I'm making a 1 bit positive edge Dflipflop. All outputs should be assigned only when there is a positive edge of the clock signal. Q is same as D, Qbar is the negation of D.
It somehow works when I try this with Qbar as a wire.
assign Qbar = ~Q;
outside of the always block. But the original code as below gives an error that "Syntax error near =" and "Qbar is an unknown type"
I've tried to make Qbar assignment a non blocking type, but it has no effect.
module DFlipFlop(
input D,
input clk,
output reg Qbar,
output reg Q
);
//assign Qbar = ~D;
always @(posedge clk)
Q = D;
Qbar = ~D;
endmodule
What am I missing here? I'm new to verilog.

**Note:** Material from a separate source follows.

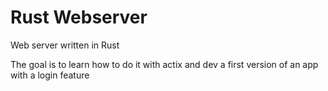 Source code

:# Rust Webserver
Web server written in Rust

The goal is to learn how to do it with actix and dev a first version of an app with a login feature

Your error message is caused by the fact that in Verilog if you have more than one statement in an always block (and in other places too) it must be enclosed within a begin - end construct. So, you needed this:
module DFlipFlop(
input D,
input clk,
output reg Qbar,
output reg Q
);
always @(posedge clk) begin
Q = D;
Qbar = ~D;
end
endmodule
However, that isn't a good solution, because
i) (unless you know what you're doing) always use non-blocking assignments for variables that are to become flip-flops after synthesis and
ii) using a wire and assign statement is probably a better solution anyway, because (initially at least) if you assign to two separate variables within a clocked always block, your synthesiser with output two flip-flops - one for Q and one for Qbar.
This is a better solution:
module DFlipFlop(
input D,
input clk,
output Qbar,
output reg Q
);
always @(posedge clk)
Q <= D;
assign Qbar = ~Q;
endmodule